Evan Vucci/The Associated Press
Evan Vucci/The Associated Press

Meanwhile, Rhode Island Democratic Rep. Jim Langevin, a member of the House armed services committee, wrote in Foreign Policy that "this negligence was par for the course for the last U.S. administration. I am disappointed to see it now."

"Had they remained longer, they also would have ensured a safe exit for interpreters, journalists and activists, many of whom may never get out," he wrote.

Fraser said in Bosnia, for example, it took years to dwindle down military operations

The remaining U.S. troops in Afghanistan had not been conducting major combat operations, he said, but instead acted as a "show of force on the ground."

"And if I look at this whole plan, I would have said … 'What do you take out and what do you replace, back then, to keep the hope and opportunity for the Afghans that they will continue to work," Fraser said.

"I think the short answer is there was a better plan than what we are experiencing now."

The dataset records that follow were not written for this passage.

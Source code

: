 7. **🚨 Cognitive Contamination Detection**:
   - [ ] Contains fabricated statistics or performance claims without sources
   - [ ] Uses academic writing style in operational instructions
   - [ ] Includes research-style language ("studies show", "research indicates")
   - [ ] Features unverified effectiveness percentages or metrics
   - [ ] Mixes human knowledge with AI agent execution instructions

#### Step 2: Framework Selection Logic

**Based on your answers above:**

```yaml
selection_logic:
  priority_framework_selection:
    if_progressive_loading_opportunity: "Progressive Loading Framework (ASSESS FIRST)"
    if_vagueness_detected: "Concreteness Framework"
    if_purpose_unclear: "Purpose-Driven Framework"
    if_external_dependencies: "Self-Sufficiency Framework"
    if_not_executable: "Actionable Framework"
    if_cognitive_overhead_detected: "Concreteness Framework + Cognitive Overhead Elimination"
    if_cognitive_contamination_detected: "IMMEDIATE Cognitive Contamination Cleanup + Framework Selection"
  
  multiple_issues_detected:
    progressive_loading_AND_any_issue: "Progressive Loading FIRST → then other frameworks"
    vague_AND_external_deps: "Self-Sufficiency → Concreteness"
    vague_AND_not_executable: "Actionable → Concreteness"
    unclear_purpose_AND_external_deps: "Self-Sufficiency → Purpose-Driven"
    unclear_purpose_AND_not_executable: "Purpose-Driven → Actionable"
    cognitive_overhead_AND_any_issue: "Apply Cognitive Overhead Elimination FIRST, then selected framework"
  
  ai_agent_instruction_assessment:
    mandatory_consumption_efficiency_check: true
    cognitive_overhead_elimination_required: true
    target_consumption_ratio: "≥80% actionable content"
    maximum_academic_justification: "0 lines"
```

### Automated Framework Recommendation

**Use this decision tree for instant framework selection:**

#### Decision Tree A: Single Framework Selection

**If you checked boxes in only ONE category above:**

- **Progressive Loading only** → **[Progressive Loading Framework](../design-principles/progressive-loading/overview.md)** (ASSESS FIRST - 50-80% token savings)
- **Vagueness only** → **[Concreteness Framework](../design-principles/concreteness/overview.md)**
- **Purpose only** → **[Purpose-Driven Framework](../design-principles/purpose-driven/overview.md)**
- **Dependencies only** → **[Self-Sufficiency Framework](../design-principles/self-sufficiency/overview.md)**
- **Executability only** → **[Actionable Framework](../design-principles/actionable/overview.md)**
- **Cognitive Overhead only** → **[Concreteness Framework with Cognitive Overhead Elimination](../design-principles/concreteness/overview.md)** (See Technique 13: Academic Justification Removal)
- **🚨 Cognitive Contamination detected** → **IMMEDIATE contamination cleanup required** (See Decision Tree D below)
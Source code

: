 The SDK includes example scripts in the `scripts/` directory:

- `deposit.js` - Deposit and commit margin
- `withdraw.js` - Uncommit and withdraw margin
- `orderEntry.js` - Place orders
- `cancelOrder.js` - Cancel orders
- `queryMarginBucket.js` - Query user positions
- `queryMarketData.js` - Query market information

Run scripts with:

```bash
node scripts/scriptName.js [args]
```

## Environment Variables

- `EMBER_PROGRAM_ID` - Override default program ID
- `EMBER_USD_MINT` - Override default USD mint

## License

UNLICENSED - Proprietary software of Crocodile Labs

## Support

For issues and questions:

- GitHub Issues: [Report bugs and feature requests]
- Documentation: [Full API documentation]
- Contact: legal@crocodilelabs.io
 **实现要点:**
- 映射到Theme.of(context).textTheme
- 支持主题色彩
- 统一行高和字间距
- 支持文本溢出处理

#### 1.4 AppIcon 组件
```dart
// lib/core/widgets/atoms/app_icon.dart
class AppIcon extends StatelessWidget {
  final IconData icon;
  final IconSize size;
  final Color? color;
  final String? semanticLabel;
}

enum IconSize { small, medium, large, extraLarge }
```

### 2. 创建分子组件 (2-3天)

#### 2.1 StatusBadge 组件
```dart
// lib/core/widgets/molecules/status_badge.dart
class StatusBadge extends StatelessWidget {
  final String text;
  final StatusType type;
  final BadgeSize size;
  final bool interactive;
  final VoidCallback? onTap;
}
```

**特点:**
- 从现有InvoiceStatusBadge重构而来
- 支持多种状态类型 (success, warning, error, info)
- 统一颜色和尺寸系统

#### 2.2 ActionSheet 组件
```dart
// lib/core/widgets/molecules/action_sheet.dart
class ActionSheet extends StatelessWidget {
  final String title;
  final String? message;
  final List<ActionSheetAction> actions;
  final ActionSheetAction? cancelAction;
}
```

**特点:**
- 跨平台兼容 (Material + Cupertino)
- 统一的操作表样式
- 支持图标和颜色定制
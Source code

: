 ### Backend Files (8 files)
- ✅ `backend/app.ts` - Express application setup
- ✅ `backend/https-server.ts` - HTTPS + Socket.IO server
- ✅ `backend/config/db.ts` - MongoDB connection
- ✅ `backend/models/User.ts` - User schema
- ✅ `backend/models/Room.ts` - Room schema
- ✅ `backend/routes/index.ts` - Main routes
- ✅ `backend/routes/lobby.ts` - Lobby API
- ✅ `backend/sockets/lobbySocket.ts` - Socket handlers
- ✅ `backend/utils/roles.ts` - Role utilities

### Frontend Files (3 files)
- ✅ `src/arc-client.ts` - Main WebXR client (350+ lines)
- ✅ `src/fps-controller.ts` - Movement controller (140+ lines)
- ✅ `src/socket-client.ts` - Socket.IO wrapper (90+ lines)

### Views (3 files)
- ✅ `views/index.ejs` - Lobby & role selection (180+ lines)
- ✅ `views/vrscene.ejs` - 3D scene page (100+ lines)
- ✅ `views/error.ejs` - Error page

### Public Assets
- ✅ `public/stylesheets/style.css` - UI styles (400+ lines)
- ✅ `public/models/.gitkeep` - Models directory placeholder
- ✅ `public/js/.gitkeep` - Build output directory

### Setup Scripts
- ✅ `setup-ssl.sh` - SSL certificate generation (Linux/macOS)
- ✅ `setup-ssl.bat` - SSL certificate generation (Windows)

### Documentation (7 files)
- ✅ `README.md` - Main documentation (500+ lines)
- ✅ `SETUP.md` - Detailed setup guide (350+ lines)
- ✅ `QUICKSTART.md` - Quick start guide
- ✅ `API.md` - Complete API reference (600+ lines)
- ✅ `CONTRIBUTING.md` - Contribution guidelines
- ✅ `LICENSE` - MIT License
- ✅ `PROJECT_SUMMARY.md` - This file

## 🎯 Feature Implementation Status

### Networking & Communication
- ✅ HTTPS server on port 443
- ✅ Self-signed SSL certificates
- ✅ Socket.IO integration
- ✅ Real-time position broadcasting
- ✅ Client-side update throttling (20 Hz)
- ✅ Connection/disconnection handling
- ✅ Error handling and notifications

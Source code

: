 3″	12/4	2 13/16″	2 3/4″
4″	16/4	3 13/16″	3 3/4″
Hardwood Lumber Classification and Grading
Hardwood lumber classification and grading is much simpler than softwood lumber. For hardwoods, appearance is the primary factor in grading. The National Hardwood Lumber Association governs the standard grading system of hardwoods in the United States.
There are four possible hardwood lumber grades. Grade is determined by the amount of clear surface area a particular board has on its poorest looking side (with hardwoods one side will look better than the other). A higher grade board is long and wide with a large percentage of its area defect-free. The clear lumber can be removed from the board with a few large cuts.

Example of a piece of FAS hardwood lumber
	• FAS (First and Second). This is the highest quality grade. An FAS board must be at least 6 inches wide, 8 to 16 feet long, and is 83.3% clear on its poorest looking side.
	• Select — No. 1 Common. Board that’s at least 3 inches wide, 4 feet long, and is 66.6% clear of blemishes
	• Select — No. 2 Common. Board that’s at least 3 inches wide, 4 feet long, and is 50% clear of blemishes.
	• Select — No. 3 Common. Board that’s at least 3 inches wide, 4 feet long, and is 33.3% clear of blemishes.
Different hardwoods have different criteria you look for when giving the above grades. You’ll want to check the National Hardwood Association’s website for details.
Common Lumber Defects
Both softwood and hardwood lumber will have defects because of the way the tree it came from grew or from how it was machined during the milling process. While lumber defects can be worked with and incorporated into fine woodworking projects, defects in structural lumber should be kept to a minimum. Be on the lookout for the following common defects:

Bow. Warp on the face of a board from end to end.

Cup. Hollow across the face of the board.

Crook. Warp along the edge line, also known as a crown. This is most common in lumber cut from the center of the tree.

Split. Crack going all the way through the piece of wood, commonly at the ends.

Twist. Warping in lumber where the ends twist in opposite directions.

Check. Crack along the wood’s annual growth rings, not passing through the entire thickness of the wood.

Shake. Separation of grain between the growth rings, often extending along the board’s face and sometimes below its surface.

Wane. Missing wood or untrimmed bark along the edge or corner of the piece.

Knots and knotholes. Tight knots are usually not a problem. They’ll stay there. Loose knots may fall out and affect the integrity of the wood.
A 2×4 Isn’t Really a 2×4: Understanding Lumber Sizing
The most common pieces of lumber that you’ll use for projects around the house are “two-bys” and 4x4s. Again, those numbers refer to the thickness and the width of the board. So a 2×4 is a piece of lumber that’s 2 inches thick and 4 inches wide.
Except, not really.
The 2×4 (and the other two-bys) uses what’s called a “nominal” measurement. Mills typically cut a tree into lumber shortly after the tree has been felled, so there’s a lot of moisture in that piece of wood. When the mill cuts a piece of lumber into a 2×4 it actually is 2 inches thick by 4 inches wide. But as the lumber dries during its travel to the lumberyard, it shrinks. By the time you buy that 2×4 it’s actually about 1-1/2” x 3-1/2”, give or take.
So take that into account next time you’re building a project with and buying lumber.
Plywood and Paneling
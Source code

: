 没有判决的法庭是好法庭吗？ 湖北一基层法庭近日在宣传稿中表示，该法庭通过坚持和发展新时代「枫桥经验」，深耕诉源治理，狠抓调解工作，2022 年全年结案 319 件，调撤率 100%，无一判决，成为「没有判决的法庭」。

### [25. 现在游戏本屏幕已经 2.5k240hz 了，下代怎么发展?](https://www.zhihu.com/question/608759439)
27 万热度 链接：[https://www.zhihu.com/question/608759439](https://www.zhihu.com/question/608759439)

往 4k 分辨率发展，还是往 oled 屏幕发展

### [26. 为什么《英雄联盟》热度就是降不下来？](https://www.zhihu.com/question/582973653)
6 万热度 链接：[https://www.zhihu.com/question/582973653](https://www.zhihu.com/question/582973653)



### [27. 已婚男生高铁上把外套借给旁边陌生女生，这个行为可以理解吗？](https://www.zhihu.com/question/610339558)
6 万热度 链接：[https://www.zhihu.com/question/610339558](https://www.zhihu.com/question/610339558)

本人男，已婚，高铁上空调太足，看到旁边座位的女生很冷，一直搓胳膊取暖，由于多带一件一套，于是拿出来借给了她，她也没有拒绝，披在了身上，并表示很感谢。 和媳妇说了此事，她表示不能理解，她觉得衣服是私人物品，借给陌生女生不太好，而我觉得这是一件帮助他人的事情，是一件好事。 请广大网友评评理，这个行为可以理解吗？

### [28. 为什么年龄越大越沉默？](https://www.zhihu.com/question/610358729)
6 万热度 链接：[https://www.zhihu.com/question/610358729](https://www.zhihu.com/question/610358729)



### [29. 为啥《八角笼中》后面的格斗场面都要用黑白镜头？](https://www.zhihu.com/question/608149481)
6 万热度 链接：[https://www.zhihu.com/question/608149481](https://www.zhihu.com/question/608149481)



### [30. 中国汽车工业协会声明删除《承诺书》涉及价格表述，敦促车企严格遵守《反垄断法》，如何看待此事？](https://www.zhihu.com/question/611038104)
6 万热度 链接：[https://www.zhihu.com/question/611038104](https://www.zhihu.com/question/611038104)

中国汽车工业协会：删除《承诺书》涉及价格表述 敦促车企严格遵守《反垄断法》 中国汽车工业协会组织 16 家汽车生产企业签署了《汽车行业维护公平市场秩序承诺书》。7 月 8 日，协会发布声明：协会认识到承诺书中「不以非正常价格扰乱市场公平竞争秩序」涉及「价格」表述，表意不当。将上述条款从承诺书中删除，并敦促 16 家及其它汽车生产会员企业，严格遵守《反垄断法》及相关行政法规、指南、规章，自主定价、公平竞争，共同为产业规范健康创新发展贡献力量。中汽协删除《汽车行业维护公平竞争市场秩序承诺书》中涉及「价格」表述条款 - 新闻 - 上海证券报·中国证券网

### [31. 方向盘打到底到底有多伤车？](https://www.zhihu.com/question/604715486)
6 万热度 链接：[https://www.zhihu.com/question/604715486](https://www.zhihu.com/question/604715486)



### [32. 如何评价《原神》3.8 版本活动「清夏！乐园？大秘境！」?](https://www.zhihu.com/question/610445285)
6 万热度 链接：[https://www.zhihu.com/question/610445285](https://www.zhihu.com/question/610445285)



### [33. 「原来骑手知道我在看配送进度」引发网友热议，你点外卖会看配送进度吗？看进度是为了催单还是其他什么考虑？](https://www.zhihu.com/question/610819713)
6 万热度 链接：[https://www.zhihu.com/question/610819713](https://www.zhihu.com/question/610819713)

'Gradual and protracted basis'

Michael O'Hanlon, a senior fellow with the Brookings Institute who specializes in U.S. defence strategy and the use of military force, agrees there's a high likelihood that events in Afghanistan could have played out very differently had the pullout been effected "on a more gradual and protracted basis."

WATCH | Chaos unfolds as thousands crowd Kabul airport:

That would have given the Afghan government and military more time to essentially triage, he said, and develop a plan to hold onto some parts of the country.

"You could have potentially given the Afghan army a sense that it was only going to be asked to go into battle where it had a good chance to win, and also where it had air power to back up that," he said.

Paul Miller, who was director for Afghanistan and Pakistan on the National Security Council staff for former U.S. presidents George W. Bush and Barack Obama, also pointed a finger at Biden for pulling air support and "the sequence" in which the withdrawal occurred.

'Start negotiations from scratch'

"I can envision a withdrawal that maybe took place a year, five years from now, with a different negotiated settlement and with a different continuing commitment to the Afghan military that didn't result in this catastrophe," said Miller.

"Completely start negotiations from scratch, keep the training up for another couple of years, then there might have been a more gradual and stable withdrawal," he said.[

"It could have gone otherwise if we had mustered a shred of political will, competence and resources; we could have done differently."

It's also clear that the Biden administration had no concrete plan to get people out of Afghanistan, said Mark Jacobson, a former deputy NATO senior civilian representative in Afghanistan.

"We should have been planning for lists of names who needed to be brought out — especially the Afghans," he said. "They also clearly didn't think that there might be 100,000 people that needed to get out."

The Associated Press
The Associated Press

Jacobson said it was also clear the U.S. didn't do any planning exercises to see where problem areas might be.

"We want to fly out 7,000 to 9,000 people each day. Then we need to have a plan to get 7,000 to 9,000 people by Taliban checkpoints and into gates that are large enough to handle that many people each day," he said.

PHOTOS | The chaotic scene at Kabul's airport:

However, Stephen Biddle, a professor of international and public affairs at Columbia University who served on Gen. Stanley McChrystal's initial strategic assessment team in Kabul in 2009, said that some sort of chaos was inevitable.

"Any indication that the United States was evacuating the embassy or evacuating Afghans who had worked with us was going to be read as a signal that the jig is up, the end is near," he said. "And that creates a huge incentive for everybody in Afghanistan to move fast, so as not to get caught when the Taliban roll in."

There was another solution, Biddle said, to avoid the chaos: Don't withdraw.

"If the administration said they were serious about negotiation, continue the negotiations. Make a withdrawal contingent on a settlement of the war. That would have been my preference. And if they've done that, then we wouldn't be looking at any of this chaos at the airport or any of the rest."